_Instructions to follow_.
For the records below, output every line from the one holding "use ~/nativecam directory" through the final line, unaltered, and no other lines.

_Task inputs_.

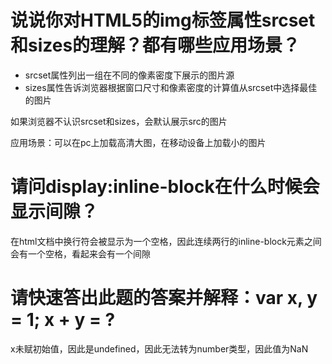 # 说说你对HTML5的img标签属性srcset和sizes的理解？都有哪些应用场景？

- srcset属性列出一组在不同的像素密度下展示的图片源
- sizes属性告诉浏览器根据窗口尺寸和像素密度的计算值从srcset中选择最佳的图片

如果浏览器不认识srcset和sizes，会默认展示src的图片

应用场景：可以在pc上加载高清大图，在移动设备上加载小的图片

# 请问display:inline-block在什么时候会显示间隙？

在html文档中换行符会被显示为一个空格，因此连续两行的inline-block元素之间会有一个空格，看起来会有一个间隙

# 请快速答出此题的答案并解释：var x, y = 1; x + y = ?

x未赋初始值，因此是undefined，因此无法转为number类型，因此值为NaN
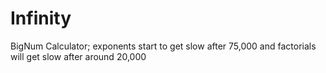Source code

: # Infinity
BigNum Calculator; exponents start to get slow after 75,000 and factorials will get slow after around 20,000
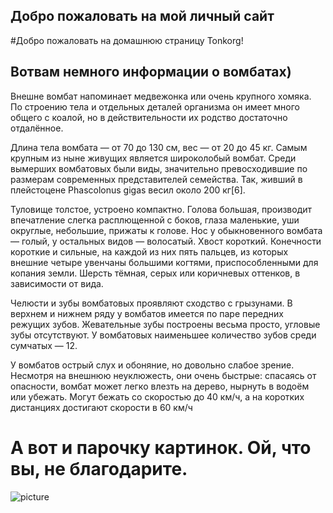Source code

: ## Добро пожаловать на мой личный сайт
#Добро пожаловать на домашнюю страницу Tonkorg!

## Вотвам немного информации о вомбатах)

Внешне вомбат напоминает медвежонка или очень крупного хомяка. По строению тела и отдельных деталей организма он имеет много общего с коалой, но в действительности их родство достаточно отдалённое.

Длина тела вомбата — от 70 до 130 см, вес — от 20 до 45 кг. Самым крупным из ныне живущих является широколобый вомбат. Среди вымерших вомбатовых были виды, значительно превосходившие по размерам современных представителей семейства. Так, живший в плейстоцене Phascolonus gigas весил около 200 кг[6].

Туловище толстое, устроено компактно. Голова большая, производит впечатление слегка расплющенной с боков, глаза маленькие, уши округлые, небольшие, прижаты к голове. Нос у обыкновенного вомбата — голый, у остальных видов — волосатый. Хвост короткий. Конечности короткие и сильные, на каждой из них пять пальцев, из которых внешние четыре увенчаны большими когтями, приспособленными для копания земли. Шерсть тёмная, серых или коричневых оттенков, в зависимости от вида.

Челюсти и зубы вомбатовых проявляют сходство с грызунами. В верхнем и нижнем ряду у вомбатов имеется по паре передних режущих зубов. Жевательные зубы построены весьма просто, угловые зубы отсутствуют. У вомбатовых наименьшее количество зубов среди сумчатых — 12.

У вомбатов острый слух и обоняние, но довольно слабое зрение. Несмотря на внешнюю неуклюжесть, они очень быстрые: спасаясь от опасности, вомбат может легко влезть на дерево, нырнуть в водоём или убежать. Могут бежать со скоростью до 40 км/ч, а на коротких дистанциях достигают скорости в 60 км/ч

# А вот и парочку картинок. Ой, что вы, не благодарите.

![picture](800px-Wombat4.jpg)
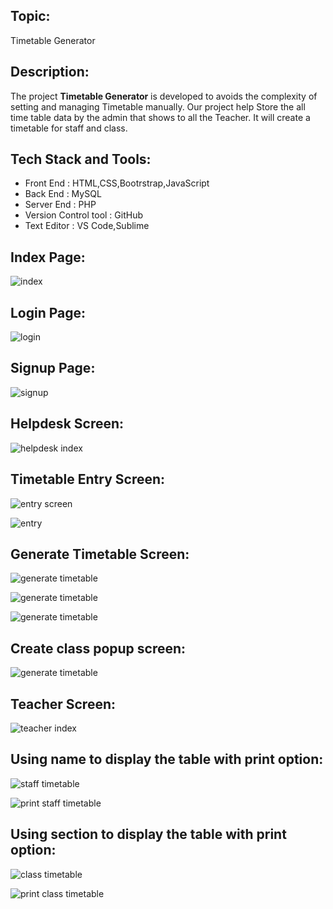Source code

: ## Topic:
Timetable Generator

## Description:
The project **Timetable Generator** is developed to avoids the complexity of setting and managing Timetable manually.
Our project help Store the all time table data by the admin that shows to all the Teacher.
It will create a timetable for staff and class.

## Tech Stack and Tools:
* Front End : HTML,CSS,Bootrstrap,JavaScript
* Back End : MySQL
* Server End : PHP
* Version Control tool : GitHub
* Text Editor : VS Code,Sublime 

## Index Page:
![index](https://raw.githubusercontent.com/dineshsk7/timetable_generator/master/images/Screenshot%20from%202020-06-13%2013-40-15.png?token=AMJQGCGOVWNF5H2SBKHQDVK66IIGA)

## Login Page:
![login](https://raw.githubusercontent.com/dineshsk7/timetable_generator/master/images/Screenshot%20from%202020-06-13%2013-40-37.png?token=AMJQGCEGFMAFIDKAXEIVOM266IITI)

## Signup Page:
![signup](https://raw.githubusercontent.com/dineshsk7/timetable_generator/master/images/Screenshot%20from%202020-06-13%2013-40-52.png?token=AMJQGCGXH6FVTE3YYLGM7DK66IIYS)

## Helpdesk Screen:
![helpdesk index](https://raw.githubusercontent.com/dineshsk7/timetable_generator/master/images/Screenshot%20from%202020-06-13%2013-52-13.png?token=AMJQGCHZHRPVJB4T7PLEPYK66II7C)

## Timetable Entry Screen:
![entry screen](https://raw.githubusercontent.com/dineshsk7/timetable_generator/master/images/Screenshot%20from%202020-06-13%2013-52-30.png?token=AMJQGCAITNPSQT5UFCNEDXK66IJF2)

![entry](https://raw.githubusercontent.com/dineshsk7/timetable_generator/master/images/Screenshot%20from%202020-06-13%2013-52-39.png?token=AMJQGCAVHARPVUBJFBPJ6I266IJJW)

## Generate Timetable Screen:
![generate timetable](https://raw.githubusercontent.com/dineshsk7/timetable_generator/master/images/Screenshot%20from%202020-06-13%2013-53-15.png?token=AMJQGCD3EVMNINAX5P57OBC66IJVA)

![generate timetable](https://raw.githubusercontent.com/dineshsk7/timetable_generator/master/images/Screenshot%20from%202020-06-13%2013-53-19.png?token=AMJQGCB36TIEXDQTWFM4VUS66IJ2Y)

![generate timetable](https://raw.githubusercontent.com/dineshsk7/timetable_generator/master/images/Screenshot%20from%202020-06-13%2013-53-23.png?token=AMJQGCEFLGK6HGCPKP6DGDS66IKA4)

## Create class popup screen:
![generate timetable](https://raw.githubusercontent.com/dineshsk7/timetable_generator/master/images/Screenshot%20from%202020-06-13%2013-53-50.png?token=AMJQGCEQVZ6MVLV6HGMGBRK66IKNY)

## Teacher Screen:
![teacher index](https://raw.githubusercontent.com/dineshsk7/timetable_generator/master/images/Screenshot%20from%202020-06-13%2013-54-35.png?token=AMJQGCHLDXYR2EZVXVICGMK66IKUS)

## Using name to display the table with print option:
![staff timetable](https://raw.githubusercontent.com/dineshsk7/timetable_generator/master/images/Screenshot%20from%202020-06-13%2013-55-09.png?token=AMJQGCGHJPHPVVZCSTPSU7266IMBI)

![print staff timetable](https://raw.githubusercontent.com/dineshsk7/timetable_generator/master/images/Screenshot%20from%202020-06-13%2013-55-17.png?token=AMJQGCAKZIR6IGN3G6RMO6S66IK5S)

## Using section to display the table with print option:
![class timetable](https://raw.githubusercontent.com/dineshsk7/timetable_generator/master/images/Screenshot%20from%202020-06-13%2015-31-06.png?token=AMJQGCBIKD54FKL6DU55A7266ILUA)

![print class timetable](https://raw.githubusercontent.com/dineshsk7/timetable_generator/master/images/Screenshot%20from%202020-06-13%2013-55-42.png?token=AMJQGCFSYVAKH24AVSVLSL266ILFI)
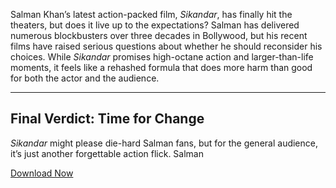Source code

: Salman Khan’s latest action-packed film, *Sikandar*, has finally hit the theaters, but does it live up to the expectations? Salman has delivered numerous blockbusters over three decades in Bollywood, but his recent films have raised serious questions about whether he should reconsider his choices. While *Sikandar* promises high-octane action and larger-than-life moments, it feels like a rehashed formula that does more harm than good for both the actor and the audience.  

---

## Final Verdict: Time for Change  
*Sikandar* might please die-hard Salman fans, but for the general audience, it’s just another forgettable action flick. Salman 

[Download Now](https://trendingword.com/salman-khan-sikandar-movie-review/)

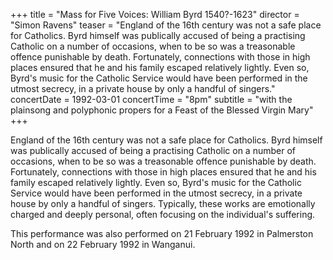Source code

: +++
title = "Mass for Five Voices: William Byrd 1540?-1623"
director = "Simon Ravens"
teaser = "England of the 16th century was not a safe place for Catholics. Byrd himself was publically accused of being a practising Catholic on a number of occasions, when to be so was a treasonable offence punishable by death. Fortunately, connections with those in high places ensured that he and his family escaped relatively lightly. Even so, Byrd's music for the Catholic Service would have been performed in the utmost secrecy, in a private house by only a handful of singers."
concertDate = 1992-03-01
concertTime = "8pm"
subtitle = "with the plainsong and polyphonic propers for a Feast of the Blessed Virgin Mary"
+++

England of the 16th century was not a safe place for Catholics. Byrd himself was publically accused of being a practising Catholic on a number of occasions, when to be so was a treasonable offence punishable by death. Fortunately, connections with those in high places ensured that he and his family escaped relatively lightly. Even so, Byrd's music for the Catholic Service would have been performed in the utmost secrecy, in a private house by only a handful of singers. Typically, these works are emotionally charged and deeply personal, often focusing on the individual's suffering.


This performance was also performed on 21 February 1992 in Palmerston North and on 22 February 1992 in Wanganui.
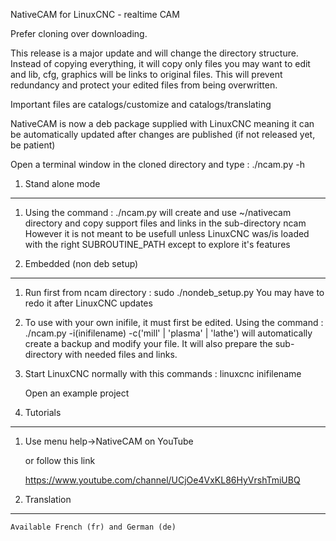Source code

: NativeCAM for LinuxCNC - realtime CAM

Prefer cloning over downloading.

This release is a major update and will change the directory structure.
Instead of copying everything, it will copy only files you may want to edit
and lib, cfg, graphics will be links to original files.
This will prevent redundancy and protect your edited files from being
overwritten.

Important files are catalogs/customize and catalogs/translating

NativeCAM is now a deb package supplied with LinuxCNC meaning it can
be automatically updated after changes are published
(if not released yet, be patient)

Open a terminal window in the cloned directory and type : ./ncam.py -h

1.	Stand alone mode
--------------------------------------------------------------------------------
1.	Using the command : ./ncam.py  will create and use ~/nativecam directory
	and copy support files and links in the sub-directory ncam
	However it is not meant to be usefull unless LinuxCNC
	was/is loaded with the right SUBROUTINE_PATH except to
	explore it's features
	
	
2.	Embedded (non deb setup)
--------------------------------------------------------------------------------
1.	Run first from ncam directory : sudo ./nondeb_setup.py
	You may have to redo it after LinuxCNC updates
	
2.	To use with your own inifile, it must first be edited.
	Using the command : ./ncam.py -i(inifilename) -c('mill' | 'plasma' | 'lathe')
	will automatically create a backup and modify your file.
	It will also prepare the sub-directory with needed files and links.
	
2.	Start LinuxCNC normally with this commands :
	linuxcnc inifilename
	
	Open an example project
	
	
3.	Tutorials
--------------------------------------------------------------------------------
1.	Use menu help->NativeCAM on YouTube
	
	or follow this link
		
	https://www.youtube.com/channel/UCjOe4VxKL86HyVrshTmiUBQ
	
	
4.	Translation
--------------------------------------------------------------------------------
	Available French (fr) and German (de)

_Task response_.
1.	Using the command : ./ncam.py  will create and use ~/nativecam directory
	and copy support files and links in the sub-directory ncam
	However it is not meant to be usefull unless LinuxCNC
	was/is loaded with the right SUBROUTINE_PATH except to
	explore it's features
	
	
2.	Embedded (non deb setup)
--------------------------------------------------------------------------------
1.	Run first from ncam directory : sudo ./nondeb_setup.py
	You may have to redo it after LinuxCNC updates
	
2.	To use with your own inifile, it must first be edited.
	Using the command : ./ncam.py -i(inifilename) -c('mill' | 'plasma' | 'lathe')
	will automatically create a backup and modify your file.
	It will also prepare the sub-directory with needed files and links.
	
2.	Start LinuxCNC normally with this commands :
	linuxcnc inifilename
	
	Open an example project
	
	
3.	Tutorials
--------------------------------------------------------------------------------
1.	Use menu help->NativeCAM on YouTube
	
	or follow this link
		
	https://www.youtube.com/channel/UCjOe4VxKL86HyVrshTmiUBQ
	
	
4.	Translation
--------------------------------------------------------------------------------
	Available French (fr) and German (de)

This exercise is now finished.